Este relato no es un cuento de niños, sino una verdad profunda envuelta en ternura. Porque cuando se honra a María con amor verdadero y no con apariencias (cf. Don Bosco, Epistolario), el cielo entero se alegra.
Don Bosco lo entendió bien. Él, que pasó su vida confiando en María Auxiliadora, enseñaba que:
«En el cielo nos quedaremos gratamente sorprendidos al conocer todo lo que María Auxiliadora ha hecho por nosotros en la tierra.»Don Bosco, Memorias Biográficas XVIII, 263
Y también decía con firmeza:
«Es imposible ir hacia Jesús si no pasas por el Amor a María.» Don Bosco, Palabras al Oratorio, 1875
Esta historia nos interpela como comunidad. ¿Nos sentimos parte de una Iglesia donde Jesús quiere correr descalzo entre nosotros? ¿O mantenemos nuestros templos tan fríos que el Niño prefiere quedarse quieto en los brazos de su Madre?
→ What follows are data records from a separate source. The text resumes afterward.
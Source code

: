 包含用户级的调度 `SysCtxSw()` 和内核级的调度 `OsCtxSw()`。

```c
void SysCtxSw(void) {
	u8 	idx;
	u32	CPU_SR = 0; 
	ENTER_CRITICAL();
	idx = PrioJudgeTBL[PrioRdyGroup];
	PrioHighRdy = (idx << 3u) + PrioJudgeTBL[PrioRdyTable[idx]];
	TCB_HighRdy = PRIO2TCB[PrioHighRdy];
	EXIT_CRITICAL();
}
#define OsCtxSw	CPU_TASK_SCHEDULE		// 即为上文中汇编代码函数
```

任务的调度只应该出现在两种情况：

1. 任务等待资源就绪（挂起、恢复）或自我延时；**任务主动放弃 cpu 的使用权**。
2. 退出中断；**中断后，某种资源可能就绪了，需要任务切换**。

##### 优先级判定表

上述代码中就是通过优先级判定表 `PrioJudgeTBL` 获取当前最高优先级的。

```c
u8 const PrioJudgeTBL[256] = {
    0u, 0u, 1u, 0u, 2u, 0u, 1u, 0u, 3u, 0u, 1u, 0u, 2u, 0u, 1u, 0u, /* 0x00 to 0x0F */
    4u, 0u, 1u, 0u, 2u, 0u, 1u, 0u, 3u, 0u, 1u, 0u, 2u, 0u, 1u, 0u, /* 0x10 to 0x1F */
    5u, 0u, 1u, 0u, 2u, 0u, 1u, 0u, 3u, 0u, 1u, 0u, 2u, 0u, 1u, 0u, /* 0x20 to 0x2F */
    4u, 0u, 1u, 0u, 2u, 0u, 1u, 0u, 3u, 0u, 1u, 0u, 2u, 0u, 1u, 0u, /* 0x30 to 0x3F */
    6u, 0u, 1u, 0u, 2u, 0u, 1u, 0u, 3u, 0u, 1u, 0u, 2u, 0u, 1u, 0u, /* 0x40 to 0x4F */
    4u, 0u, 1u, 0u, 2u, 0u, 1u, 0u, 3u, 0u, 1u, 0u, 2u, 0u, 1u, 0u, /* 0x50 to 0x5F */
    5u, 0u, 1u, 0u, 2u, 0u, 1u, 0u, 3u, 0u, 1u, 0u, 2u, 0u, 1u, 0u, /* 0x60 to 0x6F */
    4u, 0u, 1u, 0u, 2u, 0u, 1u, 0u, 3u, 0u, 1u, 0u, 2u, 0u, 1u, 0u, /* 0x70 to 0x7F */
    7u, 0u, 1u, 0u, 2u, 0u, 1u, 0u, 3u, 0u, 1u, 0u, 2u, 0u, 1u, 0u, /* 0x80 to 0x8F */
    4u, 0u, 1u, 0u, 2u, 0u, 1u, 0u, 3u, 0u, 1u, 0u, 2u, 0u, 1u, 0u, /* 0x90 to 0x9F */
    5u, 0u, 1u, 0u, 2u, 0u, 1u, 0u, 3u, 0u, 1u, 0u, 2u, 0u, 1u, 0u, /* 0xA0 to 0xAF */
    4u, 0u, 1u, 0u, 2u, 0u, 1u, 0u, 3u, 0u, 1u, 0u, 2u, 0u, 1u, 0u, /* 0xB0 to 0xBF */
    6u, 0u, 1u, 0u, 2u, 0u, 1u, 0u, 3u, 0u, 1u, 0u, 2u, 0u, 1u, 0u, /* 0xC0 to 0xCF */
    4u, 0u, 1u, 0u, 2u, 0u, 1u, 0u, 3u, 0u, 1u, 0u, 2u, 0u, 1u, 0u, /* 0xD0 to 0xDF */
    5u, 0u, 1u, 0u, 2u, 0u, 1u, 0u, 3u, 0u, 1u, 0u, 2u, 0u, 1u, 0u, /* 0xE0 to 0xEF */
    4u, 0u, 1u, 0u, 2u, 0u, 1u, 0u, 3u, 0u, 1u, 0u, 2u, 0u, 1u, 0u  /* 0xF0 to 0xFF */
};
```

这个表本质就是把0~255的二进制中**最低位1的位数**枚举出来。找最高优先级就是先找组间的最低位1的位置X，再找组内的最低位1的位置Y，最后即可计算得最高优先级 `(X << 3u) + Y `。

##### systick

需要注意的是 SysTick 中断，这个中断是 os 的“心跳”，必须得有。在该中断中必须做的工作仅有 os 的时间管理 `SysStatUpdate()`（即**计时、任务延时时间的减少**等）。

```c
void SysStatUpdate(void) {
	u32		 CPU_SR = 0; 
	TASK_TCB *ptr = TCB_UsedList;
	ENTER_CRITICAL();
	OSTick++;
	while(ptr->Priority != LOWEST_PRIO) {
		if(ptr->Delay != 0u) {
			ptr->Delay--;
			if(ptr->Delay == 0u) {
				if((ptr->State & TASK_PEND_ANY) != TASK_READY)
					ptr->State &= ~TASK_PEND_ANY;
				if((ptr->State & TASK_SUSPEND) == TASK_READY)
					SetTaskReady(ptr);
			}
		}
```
María está en medio de su pueblo. Su título de Auxiliadora de los cristianos, proclamado por el Papa Pío VII en 1815, no es un símbolo más, sino un llamado a reconocer su poder de intercesión y su presencia maternal en la vida de cada creyente. Como Madre, no nos suelta de la mano, aunque el camino se vuelva oscuro.
Don Bosco lo repetía a sus muchachos, como se repite una consigna para no olvidar:
«María ha sido siempre mi guía. El que pone su confianza en ella nunca quedará defraudado.» Don Bosco, Memorias del Oratorio

Una exhortación desde lo cotidiano
Hoy, al iniciar el mes de María, no se trata solo de coronas de flores ni de rezos por costumbre. Se trata de abrirle la puerta de nuestras casas, de nuestras vidas, de nuestras parroquias. De permitirle ser Madre viva en la Iglesia, no un adorno litúrgico.
Recordemos que María quiere la realidad, no las apariencias (Don Bosco, Cartas desde Roma, 1884). Quiere hijos sinceros, comunidades orantes, manos que se tienden al pobre, jóvenes que confían, familias que se entregan.
Y cuando esto ocurre, el Niño vuelve a correr descalzo entre nosotros, no en una basílica lejana, sino en el alma de cada comunidad que ama de verdad.
Conclusión
Que este mes de mayo no pase como uno más. Celebremos con alegría, con fe encendida, con ternura de hijos. Demos a María el lugar que le corresponde en nuestros hogares, nuestras comunidades y nuestros corazones.
Y tal vez, si estamos atentos… veamos también nosotros al Niño, con sus piececitos sucios de alegría, porque en su Madre, la Iglesia ha encontrado nuevamente su aliento.